However, a combination of global warming and the ash from eruptions of nearby Tungurahua has caused the glaciers to melt and retreat in recent years. This pattern is common around the world, and impacts the local communities who rely on the glacial waters for farming.



The area around the mountain is part of a designated protected reserve, allowing it to flourish with less human interference. And while the mountain itself, with its iced top and desert-like appearance at lower elevations, boasts very little flora, the surrounding reserve reflects a rich moorland that is typical of the Ecuadorian plains. 

Plants found in these moorlands include piquiles, pumamaquis, yaguales, quishuares, signes and chuquiraguas. They tend to be low-lying plants that grow amid the grasses of the moorland. They are all native to the Andes, with some found only within this local region.

The chuquiraguas, for example, are low shrubs with spiky, round orange flowers, and are native to Ecuador and Peru.
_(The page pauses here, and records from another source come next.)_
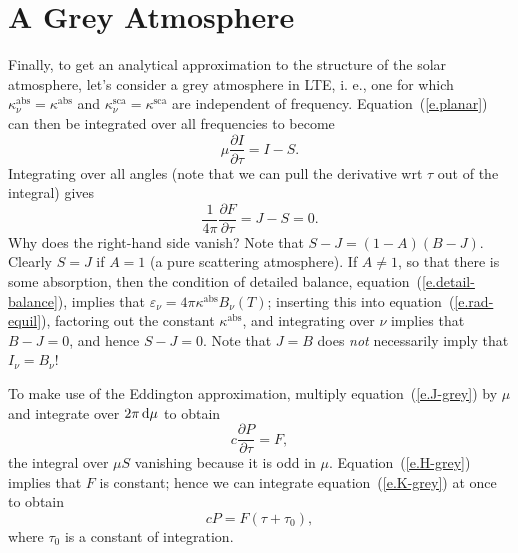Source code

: \section[Grey Atmosphere]{A Grey Atmosphere}

Finally, to get an analytical approximation to the structure of the solar atmosphere, let's consider a grey atmosphere in LTE, i. e., one for which $\kappa_{\nu}^{\mathrm{abs}} = \kappa^{\mathrm{abs}}$ and $\kappa_{\nu}^{\mathrm{sca}} = \kappa^{\mathrm{sca}}$ are independent of frequency. Equation~(\ref{e.planar}) can then be integrated over all frequencies to become
\begin{equation}\label{e.J-grey}
\mu\frac{\partial I}{\partial\tau} = I-S.
\end{equation}
Integrating over all angles (note that we can pull the derivative wrt $\tau$ out of the integral) gives
\begin{equation}\label{e.H-grey}
\frac{1}{4\pi}\frac{\partial F}{\partial\tau} = J - S = 0.
\end{equation}
Why does the right-hand side vanish? Note that $S-J = (1-A)(B-J)$.  Clearly $S = J$ if $A = 1$ (a pure scattering atmosphere).  If $A \ne 1$, so that there is some absorption, then the condition of detailed balance, equation~(\ref{e.detail-balance}), implies that $\varepsilon_{\nu} = 4\pi\kappa^{\mathrm{abs}}B_{\nu}(T)$; inserting this into equation~(\ref{e.rad-equil}), factoring out the constant $\kappa^{\mathrm{abs}}$, and integrating over $\nu$ implies that $B - J = 0$, and hence $S - J = 0$. Note that $J = B$ does \emph{not} necessarily imply that $I_{\nu} = B_{\nu}$!

To make use of the Eddington approximation, multiply equation~(\ref{e.J-grey}) by $\mu$ and integrate over $2\pi\,\mathrm{d}\mu$ to obtain
\begin{equation}\label{e.K-grey}
c\frac{\partial P}{\partial\tau} = F,
\end{equation}
the integral over $\mu S$ vanishing because it is odd in $\mu$. Equation~(\ref{e.H-grey}) implies that $F$ is constant; hence we can integrate equation~(\ref{e.K-grey}) at once to obtain
\begin{equation}\label{e.KH}
cP = F(\tau + \tau_{0}),
\end{equation}
where $\tau_{0}$ is a constant of integration.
On the higher slopes, the minimal flora is scattered more irregularly, but one plant that does survive is the Polylepis. This high altitude, Andean specialist typically grows to the size of a small tree with crooked limbs, and is found at heights above 3,500 m (11,500 ft). As such, it is found from this level up to the snow line on Chimborazo.


The fauna around the mountain are more typically recognisable as quintessentially South American. Alpacas, vicuñas and llamas are found on the slopes and, along with mules, can be put to use carrying loads up the mountains. 

They are all types of camelid and are all closely related. The vicuña is thought to be the wild ancestor of the domesticated Alpaca, and both are close relatives of the llama. All have very warm wool, which is much in demand for winter clothes. 

The vicuña, whose light-brown, long neck contrasts with their white underbelly, is the national emblem of Peru. These creatures were declared endangered in 1974, but have slowly recovered to have a stable population across the north-west of South America since.

Also found on the peak are wolves, deer, marsupial rats and rabbits, though none quite have the national significance of those named above.


The first explorations on the peak occurred in 1746, when academics from the French Geodesic Mission discerned the shape of the Earth accurately for the first time, in collaboration with a team in Lapland. 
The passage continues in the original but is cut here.